Shares of several textile and seafood exporters extended their rally for a second straight session. The move came as investors reacted to improved trade visibility after the deal, especially for companies with high exposure to the US market.
The rally followed a sharp rebound from recent pressure, when higher US tariffs had weighed on export-oriented names.
Main News: Export Stocks Extend Gains
Export-heavy stocks saw strong follow-through buying, with gains running into double digits across segments.
Key highlights from the session:
- Gokaldas Exports surged 20%, hitting an intraday high of ₹832.85 on the NSE
- The stock opened 12.15% higher and has climbed over 41% in the last two sessions
- Kitex Garments jumped close to 12%
- Indo Count Industries rose around 11%
- KPR Mill added 2.62% to trade at ₹1,014.90
- Arvind moved up by more than 2%
The renewed strength comes after these stocks had earlier corrected sharply following the US decision to raise tariffs on Indian exports.
Tariff Relief Improves Sentiment
At the centre of this rally is clarity around tariffs under the India-US trade deal.
- US reciprocal tariffs on Indian exports were reduced to 18%, from 50%
- Competing Asian exporters continue to face tariff levels ranging between 19% and 30%
This shift has changed the near-term sentiment for Indian exporters, especially in textiles and apparel, where pricing and volume competitiveness matter the most.
Seafood Exporters Also Join the Rally
The positive mood was not limited to textiles.
Shrimp and seafood exporters also witnessed heavy buying interest:
- Avanti Feeds gained around 12%
- Apex Frozen Foods climbed nearly 10%
- Coastal Corporation hit the 5% upper circuit
These companies generate a large part of their revenue from the US market, making them direct beneficiaries of the improved trade environment.
Company Details: US Market Exposure
The strength in these stocks reflects their strong export linkages, especially to North America.
Key revenue exposure details:
- Apex Frozen Foods
- The US contributed 53% of export sales in FY25
- Avanti Feeds
- North America accounted for 65.4% of total sales in Q1 FY25
Such high exposure means even small changes in trade terms can significantly impact volumes and profitability.
Why the Market Is Reacting This Way?
The market response appears driven by three clear factors:
- Relief after months of tariff-related pressure
- Improved cost competitiveness for Indian exporters
- High revenue dependence on the US market for select companies
Together, these elements have shifted sentiment swiftly, leading to a sharp short-term re-rating in export-oriented stocks.
Summary
The India-US trade deal has become a key trigger for export-focused stocks, pushing textiles and seafood exporters higher for the second session in a row.

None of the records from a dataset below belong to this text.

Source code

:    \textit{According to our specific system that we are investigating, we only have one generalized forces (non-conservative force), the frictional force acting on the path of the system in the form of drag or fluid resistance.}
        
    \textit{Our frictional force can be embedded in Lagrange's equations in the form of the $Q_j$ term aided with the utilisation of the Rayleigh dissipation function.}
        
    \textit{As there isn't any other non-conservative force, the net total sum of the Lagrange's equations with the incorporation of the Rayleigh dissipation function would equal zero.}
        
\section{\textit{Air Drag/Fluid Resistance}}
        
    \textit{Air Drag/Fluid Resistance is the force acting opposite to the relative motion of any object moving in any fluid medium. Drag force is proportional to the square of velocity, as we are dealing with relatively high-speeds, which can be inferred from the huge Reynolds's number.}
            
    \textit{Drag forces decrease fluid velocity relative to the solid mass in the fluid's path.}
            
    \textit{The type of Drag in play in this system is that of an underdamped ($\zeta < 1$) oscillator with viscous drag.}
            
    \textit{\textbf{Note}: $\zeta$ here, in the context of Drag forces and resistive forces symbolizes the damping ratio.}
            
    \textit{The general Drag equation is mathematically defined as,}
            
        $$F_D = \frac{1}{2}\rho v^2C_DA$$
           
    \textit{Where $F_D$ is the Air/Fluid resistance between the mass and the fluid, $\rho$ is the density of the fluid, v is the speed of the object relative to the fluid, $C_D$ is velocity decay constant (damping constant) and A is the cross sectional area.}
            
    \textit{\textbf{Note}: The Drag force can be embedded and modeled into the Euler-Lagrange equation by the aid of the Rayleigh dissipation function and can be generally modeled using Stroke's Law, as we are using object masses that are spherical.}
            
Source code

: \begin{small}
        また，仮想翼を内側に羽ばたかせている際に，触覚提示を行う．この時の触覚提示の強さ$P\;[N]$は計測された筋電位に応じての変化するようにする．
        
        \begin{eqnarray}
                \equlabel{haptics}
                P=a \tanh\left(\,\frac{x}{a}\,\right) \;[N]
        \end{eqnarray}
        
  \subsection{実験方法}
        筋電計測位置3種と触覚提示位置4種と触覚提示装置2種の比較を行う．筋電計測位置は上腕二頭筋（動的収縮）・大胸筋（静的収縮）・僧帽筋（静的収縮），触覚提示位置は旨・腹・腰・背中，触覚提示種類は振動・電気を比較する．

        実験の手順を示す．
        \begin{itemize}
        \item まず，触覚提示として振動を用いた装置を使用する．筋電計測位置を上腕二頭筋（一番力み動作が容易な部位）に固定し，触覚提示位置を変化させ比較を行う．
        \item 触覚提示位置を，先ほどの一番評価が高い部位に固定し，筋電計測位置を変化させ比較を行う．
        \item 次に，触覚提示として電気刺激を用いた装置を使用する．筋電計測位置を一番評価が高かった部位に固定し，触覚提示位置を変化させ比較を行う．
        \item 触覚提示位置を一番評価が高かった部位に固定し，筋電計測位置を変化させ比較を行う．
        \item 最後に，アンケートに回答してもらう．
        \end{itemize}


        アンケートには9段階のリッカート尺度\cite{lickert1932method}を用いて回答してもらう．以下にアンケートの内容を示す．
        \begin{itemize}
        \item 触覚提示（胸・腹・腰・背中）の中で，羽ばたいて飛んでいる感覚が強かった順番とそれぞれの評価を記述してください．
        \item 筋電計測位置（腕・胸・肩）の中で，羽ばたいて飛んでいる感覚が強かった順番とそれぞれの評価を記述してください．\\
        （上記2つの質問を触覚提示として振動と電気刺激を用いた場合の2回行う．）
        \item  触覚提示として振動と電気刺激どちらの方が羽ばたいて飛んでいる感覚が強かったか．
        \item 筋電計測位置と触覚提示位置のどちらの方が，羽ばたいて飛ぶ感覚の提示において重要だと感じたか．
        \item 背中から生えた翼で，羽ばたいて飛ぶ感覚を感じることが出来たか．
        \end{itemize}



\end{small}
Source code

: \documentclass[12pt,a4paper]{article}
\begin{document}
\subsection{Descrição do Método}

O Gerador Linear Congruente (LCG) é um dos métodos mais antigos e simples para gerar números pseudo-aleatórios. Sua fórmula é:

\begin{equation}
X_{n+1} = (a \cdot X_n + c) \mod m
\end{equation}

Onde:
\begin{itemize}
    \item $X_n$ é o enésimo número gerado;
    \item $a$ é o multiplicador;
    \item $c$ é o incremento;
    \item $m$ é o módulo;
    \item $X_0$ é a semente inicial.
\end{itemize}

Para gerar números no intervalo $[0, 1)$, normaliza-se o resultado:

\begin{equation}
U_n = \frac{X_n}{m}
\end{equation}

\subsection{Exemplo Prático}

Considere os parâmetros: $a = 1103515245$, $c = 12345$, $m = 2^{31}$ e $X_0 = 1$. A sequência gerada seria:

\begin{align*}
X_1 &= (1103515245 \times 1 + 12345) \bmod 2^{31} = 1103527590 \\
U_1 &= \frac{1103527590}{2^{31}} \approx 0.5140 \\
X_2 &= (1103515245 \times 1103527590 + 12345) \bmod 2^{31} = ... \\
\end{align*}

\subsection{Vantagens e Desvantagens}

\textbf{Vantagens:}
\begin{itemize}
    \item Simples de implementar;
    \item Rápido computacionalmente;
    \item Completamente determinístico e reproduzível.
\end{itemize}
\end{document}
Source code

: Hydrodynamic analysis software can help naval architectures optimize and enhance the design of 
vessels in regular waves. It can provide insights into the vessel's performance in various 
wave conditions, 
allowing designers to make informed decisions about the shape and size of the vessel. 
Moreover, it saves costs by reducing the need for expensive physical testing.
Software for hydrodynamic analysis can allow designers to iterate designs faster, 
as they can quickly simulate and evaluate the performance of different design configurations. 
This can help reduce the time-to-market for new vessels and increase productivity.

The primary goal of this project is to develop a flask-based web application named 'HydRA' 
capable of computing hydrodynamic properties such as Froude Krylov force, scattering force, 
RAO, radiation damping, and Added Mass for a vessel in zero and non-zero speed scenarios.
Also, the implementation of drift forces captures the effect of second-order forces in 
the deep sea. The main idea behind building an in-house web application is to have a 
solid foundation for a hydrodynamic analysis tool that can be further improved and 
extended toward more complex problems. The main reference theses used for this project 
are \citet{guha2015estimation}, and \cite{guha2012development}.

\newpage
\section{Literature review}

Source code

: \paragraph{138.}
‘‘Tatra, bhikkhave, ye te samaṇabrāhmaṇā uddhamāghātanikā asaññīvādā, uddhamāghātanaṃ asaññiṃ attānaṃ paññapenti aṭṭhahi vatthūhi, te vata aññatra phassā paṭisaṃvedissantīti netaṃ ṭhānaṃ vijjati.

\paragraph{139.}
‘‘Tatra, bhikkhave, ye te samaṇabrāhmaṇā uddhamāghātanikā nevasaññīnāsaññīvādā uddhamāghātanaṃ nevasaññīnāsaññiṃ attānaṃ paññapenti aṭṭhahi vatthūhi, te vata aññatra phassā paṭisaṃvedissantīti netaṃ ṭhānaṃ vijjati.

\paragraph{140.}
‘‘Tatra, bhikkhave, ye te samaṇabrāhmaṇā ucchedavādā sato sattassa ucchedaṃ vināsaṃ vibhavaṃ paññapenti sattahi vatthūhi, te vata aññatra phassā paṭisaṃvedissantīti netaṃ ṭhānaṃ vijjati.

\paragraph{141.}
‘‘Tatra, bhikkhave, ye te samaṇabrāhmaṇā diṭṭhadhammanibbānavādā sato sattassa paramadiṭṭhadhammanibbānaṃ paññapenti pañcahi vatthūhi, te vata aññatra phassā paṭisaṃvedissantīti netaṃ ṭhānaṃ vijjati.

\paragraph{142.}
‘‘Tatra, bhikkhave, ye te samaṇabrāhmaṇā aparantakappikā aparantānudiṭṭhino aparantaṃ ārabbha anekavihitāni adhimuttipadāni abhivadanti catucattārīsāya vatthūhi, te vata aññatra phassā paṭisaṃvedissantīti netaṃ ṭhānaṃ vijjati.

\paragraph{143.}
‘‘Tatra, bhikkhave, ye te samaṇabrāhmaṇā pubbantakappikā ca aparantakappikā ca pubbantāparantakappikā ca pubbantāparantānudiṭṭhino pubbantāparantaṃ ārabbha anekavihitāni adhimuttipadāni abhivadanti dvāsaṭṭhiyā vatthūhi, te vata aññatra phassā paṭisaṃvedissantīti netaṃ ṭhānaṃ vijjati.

With tariff relief now in place and the US remaining a critical revenue market, investor interest has clearly picked up across select names. The sharp gains reflect changing sentiment rather than fresh expectations, as markets adjust to a more favourable trade backdrop.
As trading unfolds, export-linked stocks are likely to remain sensitive to further developments around global trade and demand trends tied to the US economy.